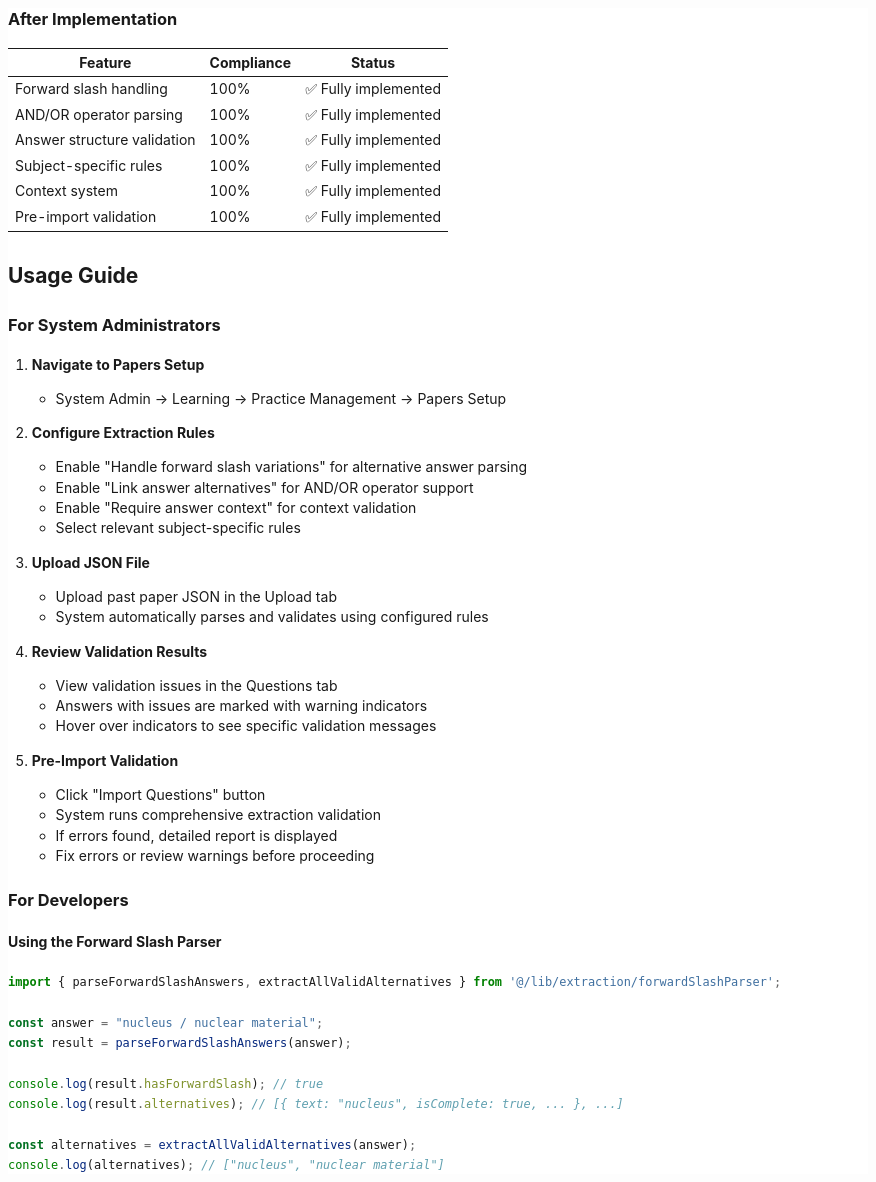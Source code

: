 ### After Implementation

| Feature | Compliance | Status |
|---------|-----------|--------|
| Forward slash handling | 100% | ✅ Fully implemented |
| AND/OR operator parsing | 100% | ✅ Fully implemented |
| Answer structure validation | 100% | ✅ Fully implemented |
| Subject-specific rules | 100% | ✅ Fully implemented |
| Context system | 100% | ✅ Fully implemented |
| Pre-import validation | 100% | ✅ Fully implemented |

## Usage Guide

### For System Administrators

1. **Navigate to Papers Setup**
   - System Admin → Learning → Practice Management → Papers Setup

2. **Configure Extraction Rules**
   - Enable "Handle forward slash variations" for alternative answer parsing
   - Enable "Link answer alternatives" for AND/OR operator support
   - Enable "Require answer context" for context validation
   - Select relevant subject-specific rules

3. **Upload JSON File**
   - Upload past paper JSON in the Upload tab
   - System automatically parses and validates using configured rules

4. **Review Validation Results**
   - View validation issues in the Questions tab
   - Answers with issues are marked with warning indicators
   - Hover over indicators to see specific validation messages

5. **Pre-Import Validation**
   - Click "Import Questions" button
   - System runs comprehensive extraction validation
   - If errors found, detailed report is displayed
   - Fix errors or review warnings before proceeding

### For Developers

#### Using the Forward Slash Parser

```typescript
import { parseForwardSlashAnswers, extractAllValidAlternatives } from '@/lib/extraction/forwardSlashParser';

const answer = "nucleus / nuclear material";
const result = parseForwardSlashAnswers(answer);

console.log(result.hasForwardSlash); // true
console.log(result.alternatives); // [{ text: "nucleus", isComplete: true, ... }, ...]

const alternatives = extractAllValidAlternatives(answer);
console.log(alternatives); // ["nucleus", "nuclear material"]
```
########
Nothing should appear in the answer except the lines from the one containing "- Upload past paper JSON in the Upload tab" to the end of the data above, reproduced exactly.

TASK ANSWER:
   - Upload past paper JSON in the Upload tab
   - System automatically parses and validates using configured rules

4. **Review Validation Results**
   - View validation issues in the Questions tab
   - Answers with issues are marked with warning indicators
   - Hover over indicators to see specific validation messages

5. **Pre-Import Validation**
   - Click "Import Questions" button
   - System runs comprehensive extraction validation
   - If errors found, detailed report is displayed
   - Fix errors or review warnings before proceeding

### For Developers

#### Using the Forward Slash Parser

```typescript
import { parseForwardSlashAnswers, extractAllValidAlternatives } from '@/lib/extraction/forwardSlashParser';

const answer = "nucleus / nuclear material";
const result = parseForwardSlashAnswers(answer);

console.log(result.hasForwardSlash); // true
console.log(result.alternatives); // [{ text: "nucleus", isComplete: true, ... }, ...]

const alternatives = extractAllValidAlternatives(answer);
console.log(alternatives); // ["nucleus", "nuclear material"]
```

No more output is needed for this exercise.